Karen Reichardt presentó un proyecto para regular criaderos y refugios de animales

La iniciativa de La Libertad Avanza habilita la explotación comercial de mascotas y equipara las exigencias legales entre criaderos y centros de rescate

La diputada nacional por La Libertad Avanza, Karen Reichardt, formalizó la presentación de un polémico proyecto de ley en la Cámara de Diputados de la Nación. La iniciativa busca crear el Régimen Nacional de Presupuestos Mínimos para regular el funcionamiento, habilitación y fiscalización de criaderos, refugios y hogares de tránsito de animales de compañía en todo el país.

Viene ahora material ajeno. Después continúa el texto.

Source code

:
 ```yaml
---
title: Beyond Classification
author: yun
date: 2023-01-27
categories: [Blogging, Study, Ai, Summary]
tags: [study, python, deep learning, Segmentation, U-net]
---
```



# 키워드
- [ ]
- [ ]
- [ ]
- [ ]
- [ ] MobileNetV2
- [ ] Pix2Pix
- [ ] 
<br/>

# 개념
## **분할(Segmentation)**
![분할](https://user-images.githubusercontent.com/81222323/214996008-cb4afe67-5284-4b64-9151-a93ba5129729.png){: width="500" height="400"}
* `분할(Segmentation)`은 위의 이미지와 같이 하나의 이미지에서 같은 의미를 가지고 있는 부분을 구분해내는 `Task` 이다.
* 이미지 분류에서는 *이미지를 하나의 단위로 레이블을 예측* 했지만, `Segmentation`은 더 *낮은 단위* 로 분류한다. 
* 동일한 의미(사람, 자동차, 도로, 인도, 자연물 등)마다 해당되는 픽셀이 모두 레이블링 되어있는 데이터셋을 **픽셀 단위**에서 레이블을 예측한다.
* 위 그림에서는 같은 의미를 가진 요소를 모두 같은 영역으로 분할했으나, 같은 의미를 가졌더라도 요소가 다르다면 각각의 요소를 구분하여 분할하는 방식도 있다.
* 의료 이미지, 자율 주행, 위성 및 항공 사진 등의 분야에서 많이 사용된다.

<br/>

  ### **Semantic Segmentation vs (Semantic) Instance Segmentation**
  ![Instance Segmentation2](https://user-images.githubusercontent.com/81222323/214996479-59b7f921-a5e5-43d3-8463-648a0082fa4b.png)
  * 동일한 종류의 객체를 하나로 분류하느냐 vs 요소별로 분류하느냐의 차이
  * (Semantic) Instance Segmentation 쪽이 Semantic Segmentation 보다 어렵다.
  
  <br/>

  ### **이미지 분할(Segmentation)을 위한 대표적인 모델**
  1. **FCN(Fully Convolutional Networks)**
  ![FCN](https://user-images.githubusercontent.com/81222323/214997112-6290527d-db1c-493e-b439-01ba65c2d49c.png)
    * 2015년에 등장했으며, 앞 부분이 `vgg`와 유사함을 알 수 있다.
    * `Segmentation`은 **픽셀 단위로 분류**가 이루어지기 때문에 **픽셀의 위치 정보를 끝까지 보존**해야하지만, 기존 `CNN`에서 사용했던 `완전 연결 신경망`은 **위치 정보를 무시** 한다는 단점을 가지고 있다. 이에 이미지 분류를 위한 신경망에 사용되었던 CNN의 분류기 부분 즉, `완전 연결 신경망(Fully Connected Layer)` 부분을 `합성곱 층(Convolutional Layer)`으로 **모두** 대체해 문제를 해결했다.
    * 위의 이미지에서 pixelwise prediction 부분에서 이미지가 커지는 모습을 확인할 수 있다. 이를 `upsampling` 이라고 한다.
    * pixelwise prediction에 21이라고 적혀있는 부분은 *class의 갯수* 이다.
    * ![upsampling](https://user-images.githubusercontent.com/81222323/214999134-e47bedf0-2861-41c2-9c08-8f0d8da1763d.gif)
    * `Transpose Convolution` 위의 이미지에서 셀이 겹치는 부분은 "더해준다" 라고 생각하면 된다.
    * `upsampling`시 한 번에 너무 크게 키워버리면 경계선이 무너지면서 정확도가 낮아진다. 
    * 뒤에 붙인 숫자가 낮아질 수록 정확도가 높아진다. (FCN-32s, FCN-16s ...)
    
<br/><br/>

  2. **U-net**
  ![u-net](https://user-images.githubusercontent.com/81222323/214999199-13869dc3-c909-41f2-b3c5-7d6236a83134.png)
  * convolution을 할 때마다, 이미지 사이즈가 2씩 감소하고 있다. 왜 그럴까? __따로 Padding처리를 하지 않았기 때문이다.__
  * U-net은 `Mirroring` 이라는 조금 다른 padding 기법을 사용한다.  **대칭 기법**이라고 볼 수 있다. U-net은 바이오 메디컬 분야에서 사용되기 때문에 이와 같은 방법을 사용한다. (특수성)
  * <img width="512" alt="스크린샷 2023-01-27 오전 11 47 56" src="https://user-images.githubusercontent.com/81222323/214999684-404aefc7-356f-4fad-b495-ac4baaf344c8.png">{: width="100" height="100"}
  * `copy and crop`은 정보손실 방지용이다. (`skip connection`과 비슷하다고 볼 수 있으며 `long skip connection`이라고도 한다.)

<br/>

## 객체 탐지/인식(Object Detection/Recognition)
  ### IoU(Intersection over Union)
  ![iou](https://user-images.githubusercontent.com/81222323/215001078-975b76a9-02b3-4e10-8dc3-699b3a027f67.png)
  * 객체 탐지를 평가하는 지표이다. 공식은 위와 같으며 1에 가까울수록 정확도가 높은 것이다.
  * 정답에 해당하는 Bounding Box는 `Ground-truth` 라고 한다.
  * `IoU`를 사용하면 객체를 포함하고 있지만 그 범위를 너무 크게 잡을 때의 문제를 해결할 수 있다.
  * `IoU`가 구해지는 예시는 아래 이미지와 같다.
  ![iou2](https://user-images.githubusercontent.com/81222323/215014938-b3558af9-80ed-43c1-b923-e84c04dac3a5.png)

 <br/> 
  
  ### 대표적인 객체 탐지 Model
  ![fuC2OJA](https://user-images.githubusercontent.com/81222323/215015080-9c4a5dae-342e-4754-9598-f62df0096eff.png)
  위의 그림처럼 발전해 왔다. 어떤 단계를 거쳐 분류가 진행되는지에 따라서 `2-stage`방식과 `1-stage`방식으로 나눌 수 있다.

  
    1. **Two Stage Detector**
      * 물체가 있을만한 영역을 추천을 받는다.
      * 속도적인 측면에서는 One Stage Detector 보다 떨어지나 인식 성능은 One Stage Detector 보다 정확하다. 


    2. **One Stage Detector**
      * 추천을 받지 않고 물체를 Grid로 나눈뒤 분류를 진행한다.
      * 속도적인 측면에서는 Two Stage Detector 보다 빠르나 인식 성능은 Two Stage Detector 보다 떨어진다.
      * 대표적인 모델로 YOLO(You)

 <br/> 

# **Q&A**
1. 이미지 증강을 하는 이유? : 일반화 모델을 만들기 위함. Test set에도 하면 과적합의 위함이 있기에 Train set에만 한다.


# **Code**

El texto legislativo introduce formalmente el reconocimiento de las mascotas como «seres sintientes»; sin embargo, el centro del debate radica en que el proyecto habilita y blanquea la explotación comercial de perros y gatos. Esta definición provocó un inmediato y firme rechazo por parte de organizaciones proteccionistas, que cuestionan la comercialización de vidas animales.

Sumado a la regulación de la venta, la propuesta impone un marco legal idéntico de requisitos edilicios, administrativos y de inspección tanto a los criaderos comerciales como a las organizaciones sin fines de lucro, refugios y hogares de tránsito. Diversas entidades rescatistas calificaron esta equiparación como desproporcionada, argumentando que se exige el mismo rigor a quien lucra con la reproducción de mascotas que a quienes rescatan y recuperan animales abandonados de la vía pública.

En términos operativos, el proyecto establece la obligación de contar con un director técnico veterinario en cada establecimiento, fija límites de capacidad para evitar el hacinamiento y dispone protocolos sanitarios, de emergencia y sistemas de trazabilidad e identificación. Para las instituciones dedicadas al rescate, la norma exige la castración obligatoria de los animales previa a su adopción, así como pautas mínimas de seguridad y ventilación para el traslado de las mascotas. Asimismo, prevé sanciones económicas ante incumplimientos, determinando que lo recaudado por multas sea destinado a programas estatales de tenencia responsable y bienestar animal.